We continue to work with the “Ready to Pass?” campaign, which you heard about, and which is about making sure that tests are not wasted. You would be surprised how many get lost through people turning up in a vehicle that doesn’t have an MOT test or without the right driving licence documentation, or they forget the test. We have brought in text messaging to remind people when their test is. There are all of those messages, and in particular the educative messages. We know that on average it takes 45 hours of lessons and 22 hours of practice to pass your test. It takes about six to nine months. The more we can get that message out to people to come when you have had that kind of level of experience and practice, the more it will help with the pass rates.
Q76 Chair: At the test centre, when you have slots and you want to fit each examiner into seven slots a day, what else are you doing to ensure that those slots are actually deliverable so that people cannot come to a test centre with the wrong car documentation or whatever? We have had some suggestions about a more flexible, interactive system, a semi-queue system, so that people who might be available on the day could take a slot if there is a cancellation and those sorts of things. What more are you doing to make sure that all of those seven slots for each examiner are actually filled and go ahead?
Loveday Ryder: In terms of slots that are available with no tests booked in, it is only about 1% of slots. The number for which you could take advance action and that do not sell is very small. On the fail to appears, we are at about 3% now. That is where a test is booked and an examiner is ready and somebody doesn’t arrive. We have done a bit of exploration about why that happens and some analysis to see if there is anything more we can do there. The other number that is interesting is the number of people who cancel at three days and over. We are into the behaviour from the cancellation apps changing. The reason that tests are wasted or do not sell is that people have lost track of where their test is or they do not have the information about a test changing. The work that we need to do to look at how to remove the effect of cancellation apps and reselling is really important.
Chair: We are going on to bots and reselling, but there is a specific question about an accusation about DVSA personnel.
Q77 Steff Aquarone: I feel we ought to give you the opportunity to respond to this.

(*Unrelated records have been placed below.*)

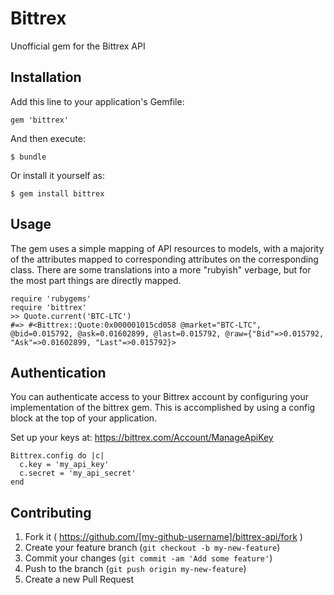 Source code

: # Bittrex

Unofficial gem for the Bittrex API

## Installation

Add this line to your application's Gemfile:

    gem 'bittrex'

And then execute:

    $ bundle

Or install it yourself as:

    $ gem install bittrex
    
## Usage

The gem uses a simple mapping of API resources to models, with a majority of the attributes mapped to corresponding attributes on the corresponding class. There are some translations into a more "rubyish" verbage, but for the most part things are directly mapped.

    require 'rubygems'
    require 'bittrex'
    >> Quote.current('BTC-LTC')
    #=> #<Bittrex::Quote:0x000001015cd058 @market="BTC-LTC", @bid=0.015792, @ask=0.01602899, @last=0.015792, @raw={"Bid"=>0.015792, "Ask"=>0.01602899, "Last"=>0.015792}>

## Authentication

You can authenticate access to your Bittrex account by configuring your implementation of the bittrex gem. This is accomplished by using a config block at the top of your application.

Set up your keys at: https://bittrex.com/Account/ManageApiKey

    Bittrex.config do |c|
      c.key = 'my_api_key'
      c.secret = 'my_api_secret'
    end

## Contributing

1. Fork it ( https://github.com/[my-github-username]/bittrex-api/fork )
2. Create your feature branch (`git checkout -b my-new-feature`)
3. Commit your changes (`git commit -am 'Add some feature'`)
4. Push to the branch (`git push origin my-new-feature`)
5. Create a new Pull Request
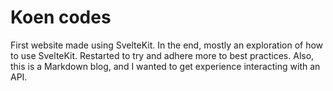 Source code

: # Koen codes

First website made using SvelteKit. In the end, mostly an exploration of how to use SvelteKit. Restarted to try and adhere more to best practices. Also, this is a Markdown blog, and I wanted to get experience interacting with an API.
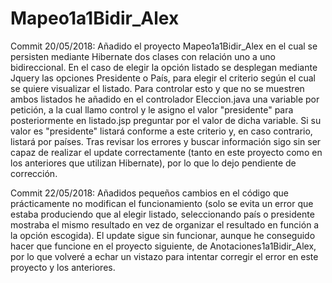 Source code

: # Mapeo1a1Bidir_Alex

Commit 20/05/2018: Añadido el proyecto Mapeo1a1Bidir_Alex en el cual se persisten mediante Hibernate dos clases con relación uno a uno bidireccional. En el caso de elegir la opción listado se desplegan mediante Jquery las opciones Presidente o País, para elegir el criterio según el cual se quiere visualizar el listado. Para controlar esto y que no se muestren ambos listados he añadido en el controlador Eleccion.java una variable por petición, a la cual llamo control y le asigno el valor "presidente" para posteriormente en listado.jsp preguntar por el valor de dicha variable. Si su valor es "presidente" listará conforme a este criterio y, en caso contrario, listará por países. Tras revisar los errores y buscar información sigo sin ser capaz de realizar el update correctamente (tanto en este proyecto como en los anteriores que utilizan Hibernate), por lo que lo dejo pendiente de corrección.


Commit 22/05/2018: Añadidos pequeños cambios en el código que prácticamente no modifican el funcionamiento (solo se evita un error que estaba produciendo que al elegir listado, seleccionando país o presidente mostraba el mismo resultado en vez de organizar el resultado en función a la opción escogida). El update sigue sin funcionar, aunque he conseguido hacer que funcione en el proyecto siguiente, de Anotaciones1a1Bidir_Alex, por lo que volveré a echar un vistazo para intentar corregir el error en este proyecto y los anteriores. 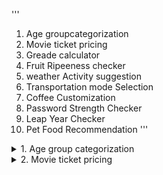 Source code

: 

'''
1. Age groupcategorization
2. Movie ticket pricing
3. Greade calculator
4. Fruit Ripeeness checker
5. weather Activity suggestion
6. Transportation mode Selection
7. Coffee Customization
8. Password Strength Checker
9. Leap Year Checker
10. Pet Food Recommendation
'''

<details>
<summary>1. Age group categorization</summary>

Classify a person's age into categories: Child(<13), Teenager(13-19), Adult(20-59), Senior(60+).

</details>

<details>
<summary>2. Movie ticket pricing</summary>

Problem: Calculate movie ticket price based on age group: Child(<13): $5, Teenager(13-19): $8, Adult(20-59): $12, Senior(60+): $6.
Everyone gets a discount of 10% if they book online.
<details>
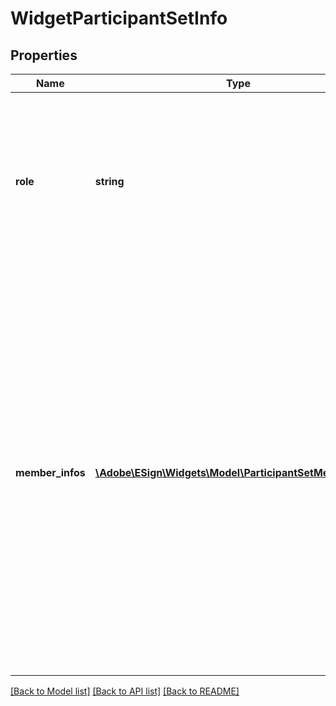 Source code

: # WidgetParticipantSetInfo

## Properties
Name | Type | Description | Notes
------------ | ------------- | ------------- | -------------
**role** | **string** | Role assumed by all participants in the set (signer, approver, etc.) Widget First Participant will only have roles - Signer, Approver, Acceptor and Form Filler | [optional] 
**member_infos** | [**\Adobe\ESign\Widgets\Model\ParticipantSetMemberInfo[]**](ParticipantSetMemberInfo.md) | Array of ParticipantInfo objects, containing participant - specific data (email, e.g.). All participants in the array belong to the same set. Currently we are supporting only one member in the set. Since the email of the widget signer is unknown at the time of widget creation, the email should be left empty and its optional security options should be provided. | [optional] 

[[Back to Model list]](../README.md#documentation-for-models) [[Back to API list]](../README.md#documentation-for-api-endpoints) [[Back to README]](../README.md)


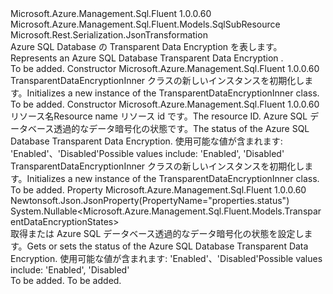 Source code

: <Type Name="TransparentDataEncryptionInner" FullName="Microsoft.Azure.Management.Sql.Fluent.Models.TransparentDataEncryptionInner">
  <TypeSignature Language="C#" Value="public class TransparentDataEncryptionInner : Microsoft.Azure.Management.Sql.Fluent.Models.SqlSubResource" />
  <TypeSignature Language="ILAsm" Value=".class public auto ansi beforefieldinit TransparentDataEncryptionInner extends Microsoft.Azure.Management.Sql.Fluent.Models.SqlSubResource" />
  <TypeSignature Language="DocId" Value="T:Microsoft.Azure.Management.Sql.Fluent.Models.TransparentDataEncryptionInner" />
  <TypeSignature Language="VB.NET" Value="Public Class TransparentDataEncryptionInner&#xA;Inherits SqlSubResource" />
  <TypeSignature Language="F#" Value="type TransparentDataEncryptionInner = class&#xA;    inherit SqlSubResource" />
  <AssemblyInfo>
    <AssemblyName>Microsoft.Azure.Management.Sql.Fluent</AssemblyName>
    <AssemblyVersion>1.0.0.60</AssemblyVersion>
  </AssemblyInfo>
  <Base>
    <BaseTypeName>Microsoft.Azure.Management.Sql.Fluent.Models.SqlSubResource</BaseTypeName>
  </Base>
  <Interfaces />
  <Attributes>
    <Attribute>
      <AttributeName>Microsoft.Rest.Serialization.JsonTransformation</AttributeName>
    </Attribute>
  </Attributes>
  <Docs>
    <summary>
            <span data-ttu-id="811b2-101">Azure SQL Database の Transparent Data Encryption を表します。</span><span class="sxs-lookup"><span data-stu-id="811b2-101">Represents an Azure SQL Database Transparent Data Encryption .</span></span>
            </summary>
    <remarks>To be added.</remarks>
  </Docs>
  <Members>
    <Member MemberName=".ctor">
      <MemberSignature Language="C#" Value="public TransparentDataEncryptionInner ();" />
      <MemberSignature Language="ILAsm" Value=".method public hidebysig specialname rtspecialname instance void .ctor() cil managed" />
      <MemberSignature Language="DocId" Value="M:Microsoft.Azure.Management.Sql.Fluent.Models.TransparentDataEncryptionInner.#ctor" />
      <MemberSignature Language="VB.NET" Value="Public Sub New ()" />
      <MemberType>Constructor</MemberType>
      <AssemblyInfo>
        <AssemblyName>Microsoft.Azure.Management.Sql.Fluent</AssemblyName>
        <AssemblyVersion>1.0.0.60</AssemblyVersion>
      </AssemblyInfo>
      <Parameters />
      <Docs>
        <summary>
            <span data-ttu-id="811b2-102">TransparentDataEncryptionInner クラスの新しいインスタンスを初期化します。</span><span class="sxs-lookup"><span data-stu-id="811b2-102">Initializes a new instance of the TransparentDataEncryptionInner class.</span></span>
            </summary>
        <remarks>To be added.</remarks>
      </Docs>
    </Member>
    <Member MemberName=".ctor">
      <MemberSignature Language="C#" Value="public TransparentDataEncryptionInner (string name = null, string id = null, Nullable&lt;Microsoft.Azure.Management.Sql.Fluent.Models.TransparentDataEncryptionStates&gt; status = null);" />
      <MemberSignature Language="ILAsm" Value=".method public hidebysig specialname rtspecialname instance void .ctor(string name, string id, valuetype System.Nullable`1&lt;valuetype Microsoft.Azure.Management.Sql.Fluent.Models.TransparentDataEncryptionStates&gt; status) cil managed" />
      <MemberSignature Language="DocId" Value="M:Microsoft.Azure.Management.Sql.Fluent.Models.TransparentDataEncryptionInner.#ctor(System.String,System.String,System.Nullable{Microsoft.Azure.Management.Sql.Fluent.Models.TransparentDataEncryptionStates})" />
      <MemberSignature Language="VB.NET" Value="Public Sub New (Optional name As String = null, Optional id As String = null, Optional status As Nullable(Of TransparentDataEncryptionStates) = null)" />
      <MemberSignature Language="F#" Value="new Microsoft.Azure.Management.Sql.Fluent.Models.TransparentDataEncryptionInner : string * string * Nullable&lt;Microsoft.Azure.Management.Sql.Fluent.Models.TransparentDataEncryptionStates&gt; -&gt; Microsoft.Azure.Management.Sql.Fluent.Models.TransparentDataEncryptionInner" Usage="new Microsoft.Azure.Management.Sql.Fluent.Models.TransparentDataEncryptionInner (name, id, status)" />
      <MemberType>Constructor</MemberType>
      <AssemblyInfo>
        <AssemblyName>Microsoft.Azure.Management.Sql.Fluent</AssemblyName>
        <AssemblyVersion>1.0.0.60</AssemblyVersion>
      </AssemblyInfo>
      <Parameters>
        <Parameter Name="name" Type="System.String" />
        <Parameter Name="id" Type="System.String" />
        <Parameter Name="status" Type="System.Nullable&lt;Microsoft.Azure.Management.Sql.Fluent.Models.TransparentDataEncryptionStates&gt;" />
      </Parameters>
      <Docs>
        <param name="name"><span data-ttu-id="811b2-103">リソース名</span><span class="sxs-lookup"><span data-stu-id="811b2-103">Resource name</span></span></param>
        <param name="id"><span data-ttu-id="811b2-104">リソース id です。</span><span class="sxs-lookup"><span data-stu-id="811b2-104">The resource ID.</span></span></param>
        <param name="status"><span data-ttu-id="811b2-105">Azure SQL データベース透過的なデータ暗号化の状態です。</span><span class="sxs-lookup"><span data-stu-id="811b2-105">The status of the Azure SQL Database Transparent Data Encryption.</span></span> <span data-ttu-id="811b2-106">使用可能な値が含まれます: 'Enabled'、'Disabled'</span><span class="sxs-lookup"><span data-stu-id="811b2-106">Possible values include: 'Enabled', 'Disabled'</span></span></param>
        <summary>
            <span data-ttu-id="811b2-107">TransparentDataEncryptionInner クラスの新しいインスタンスを初期化します。</span><span class="sxs-lookup"><span data-stu-id="811b2-107">Initializes a new instance of the TransparentDataEncryptionInner class.</span></span>
            </summary>
        <remarks>To be added.</remarks>
      </Docs>
    </Member>
    <Member MemberName="Status">
      <MemberSignature Language="C#" Value="public Nullable&lt;Microsoft.Azure.Management.Sql.Fluent.Models.TransparentDataEncryptionStates&gt; Status { get; set; }" />
      <MemberSignature Language="ILAsm" Value=".property instance valuetype System.Nullable`1&lt;valuetype Microsoft.Azure.Management.Sql.Fluent.Models.TransparentDataEncryptionStates&gt; Status" />
      <MemberSignature Language="DocId" Value="P:Microsoft.Azure.Management.Sql.Fluent.Models.TransparentDataEncryptionInner.Status" />
      <MemberSignature Language="VB.NET" Value="Public Property Status As Nullable(Of TransparentDataEncryptionStates)" />
      <MemberSignature Language="F#" Value="member this.Status : Nullable&lt;Microsoft.Azure.Management.Sql.Fluent.Models.TransparentDataEncryptionStates&gt; with get, set" Usage="Microsoft.Azure.Management.Sql.Fluent.Models.TransparentDataEncryptionInner.Status" />
      <MemberType>Property</MemberType>
      <AssemblyInfo>
        <AssemblyName>Microsoft.Azure.Management.Sql.Fluent</AssemblyName>
        <AssemblyVersion>1.0.0.60</AssemblyVersion>
      </AssemblyInfo>
      <Attributes>
        <Attribute>
          <AttributeName>Newtonsoft.Json.JsonProperty(PropertyName="properties.status")</AttributeName>
        </Attribute>
      </Attributes>
      <ReturnValue>
        <ReturnType>System.Nullable&lt;Microsoft.Azure.Management.Sql.Fluent.Models.TransparentDataEncryptionStates&gt;</ReturnType>
      </ReturnValue>
      <Docs>
        <summary>
            <span data-ttu-id="811b2-108">取得または Azure SQL データベース透過的なデータ暗号化の状態を設定します。</span><span class="sxs-lookup"><span data-stu-id="811b2-108">Gets or sets the status of the Azure SQL Database Transparent Data Encryption.</span></span> <span data-ttu-id="811b2-109">使用可能な値が含まれます: 'Enabled'、'Disabled'</span><span class="sxs-lookup"><span data-stu-id="811b2-109">Possible values include: 'Enabled', 'Disabled'</span></span>
            </summary>
        <value>To be added.</value>
        <remarks>To be added.</remarks>
      </Docs>
    </Member>
  </Members>
</Type>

In the written evidence from the DIA there was a suggestion that there were DVSA personnel selling test slots in closed social media groups. We asked them for more details. We are not able to validate their evidence at this stage. I want to put it to you for comment as it was published in the public documentation.
Loveday Ryder: We have a specific team that looks at fraud, including internal fraud. Through the period, we saw some allegations of internal fraud. It tended to be around the release of overtime slots. If an examiner decided they were going to work on a Saturday, they would make those slots available and then tell their local contacts, the driving instructors, “I’m about to put up my availability,” and then they were able to book those. That was the sort of pattern that we saw. As a response, we changed their ability to release short-notice overtime to make sure that everybody had a fair crack at those slots. When we find allegations of fraud, we have an internal fraud team that works through that, and we take the appropriate action with the authorities. Regarding the particular thing you are talking about, I am not aware of specifics, but I know that where they are taken they are dealt with very seriously.
Chair: Catherine has a question about this whole mess, shall we say, leading to certain pressures.
Q78 Catherine Atkinson: There was a specific concern raised that pressure was being brought to bear on examiners to pass learner drivers even when they didn’t think it appropriate. Could you address that concern? Is it something you would be willing to explore further considering it has been raised?
Lilian Greenwood: To come back to the broader point and then to yours, Catherine, as the Chair said, in terms of supply, increasing the supply of tests is the most important, and that is going to be achieved through recruiting and retaining more driving examiners and providing more tests—some of that is asking people to work overtime and weekends, and buy-back of annual leave, but I don’t think that is long-term sustainable , albeit many people are doing it—and reducing wasted tests, as Loveday said. One of the ways we can reduce demand is by making sure that more people pass first time. That would be ideal. If you do not have people having to take second and third tests, that reduces the demand.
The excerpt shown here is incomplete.